Fungal skull-based osteomyelitis arises most commonly in patients with end stage AIDS and hematologic malignancies. Aspergillus species fungi were the pathological organism in 22 of the 24 reported cases of skull-based osteomyelitis in the literature. An important distinguishing characteristic is that granulation typically is not a common finding on physical exam. This is thought to be to the diminished immune response of these patients. The infectious process often starts in the mastoid air cells or middle ear space. Surgical debridement and an Amphotericin β are the current mainstays of treatment and the resolution of an infection greatly depends on the patient’s overall health and the severity of their underlying disease.

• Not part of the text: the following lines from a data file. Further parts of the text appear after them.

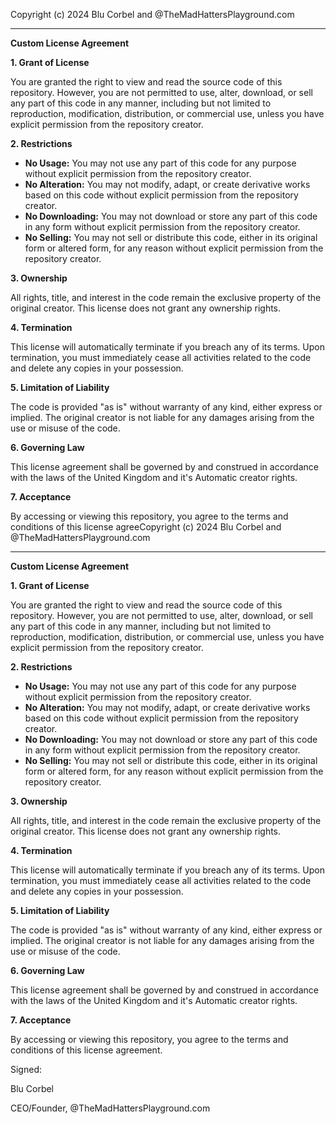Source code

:Copyright (c) 2024 Blu Corbel and @TheMadHattersPlayground.com

---

**Custom License Agreement**

**1. Grant of License**

You are granted the right to view and read the source code of this repository. However, you are not permitted to use, alter, download, or sell any part of this code in any manner, including but not limited to reproduction, modification, distribution, or commercial use, unless you have explicit permission from the repository creator.

**2. Restrictions**

- **No Usage:** You may not use any part of this code for any purpose without explicit permission from the repository creator.
- **No Alteration:** You may not modify, adapt, or create derivative works based on this code without explicit permission from the repository creator.
- **No Downloading:** You may not download or store any part of this code in any form without explicit permission from the repository creator.
- **No Selling:** You may not sell or distribute this code, either in its original form or altered form, for any reason without explicit permission from the repository creator.

**3. Ownership**

All rights, title, and interest in the code remain the exclusive property of the original creator. This license does not grant any ownership rights.

**4. Termination**

This license will automatically terminate if you breach any of its terms. Upon termination, you must immediately cease all activities related to the code and delete any copies in your possession.

**5. Limitation of Liability**

The code is provided "as is" without warranty of any kind, either express or implied. The original creator is not liable for any damages arising from the use or misuse of the code.

**6. Governing Law**

This license agreement shall be governed by and construed in accordance with the laws of the United Kingdom and it's Automatic creator rights.

**7. Acceptance**

By accessing or viewing this repository, you agree to the terms and conditions of this license agreeCopyright (c) 2024 Blu Corbel and @TheMadHattersPlayground.com

---

**Custom License Agreement**

**1. Grant of License**

You are granted the right to view and read the source code of this repository. However, you are not permitted to use, alter, download, or sell any part of this code in any manner, including but not limited to reproduction, modification, distribution, or commercial use, unless you have explicit permission from the repository creator.

**2. Restrictions**

- **No Usage:** You may not use any part of this code for any purpose without explicit permission from the repository creator.
- **No Alteration:** You may not modify, adapt, or create derivative works based on this code without explicit permission from the repository creator.
- **No Downloading:** You may not download or store any part of this code in any form without explicit permission from the repository creator.
- **No Selling:** You may not sell or distribute this code, either in its original form or altered form, for any reason without explicit permission from the repository creator.

**3. Ownership**

All rights, title, and interest in the code remain the exclusive property of the original creator. This license does not grant any ownership rights.

**4. Termination**

This license will automatically terminate if you breach any of its terms. Upon termination, you must immediately cease all activities related to the code and delete any copies in your possession.

**5. Limitation of Liability**

The code is provided "as is" without warranty of any kind, either express or implied. The original creator is not liable for any damages arising from the use or misuse of the code.

**6. Governing Law**

This license agreement shall be governed by and construed in accordance with the laws of the United Kingdom and it's Automatic creator rights.

**7. Acceptance**

By accessing or viewing this repository, you agree to the terms and conditions of this license agreement.

Signed:

Blu Corbel

CEO/Founder,
@TheMadHattersPlayground.com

In summary, in diagnosing skull-based osteomyelitis originating from the external auditory canal, required modalities of radiological modalities includes CT scan demonstrating bony destruction with MRI to evaluate soft tissue involvement. If the CT scan is not definitive for bony destruction, then a positive technetium bone scan is necessary. Suggestive factors include granulation tissue in the floor of the external auditory canal negative for malignancy, an elevated sed rate, positive Pseudomonas cultures, a patient with diabetes or in an immunocompromised state, or severe otalgia with headache. Definitive care for skull-based osteomyelitis has evolved to the present protocol of long term antibiotic therapy with regular meticulous cleaning of the external auditory canal. Appropriate antibiotic therapy is started as soon as cultures and sensitivities are available. Response to therapy is monitored by gallium or indium scan, and the duration of treatment is determined by clearing on the gallium or indium scans and clinical response, not by a predetermined arbitrarily selected time period. Surgical intervention is reserved for unresponsive patients.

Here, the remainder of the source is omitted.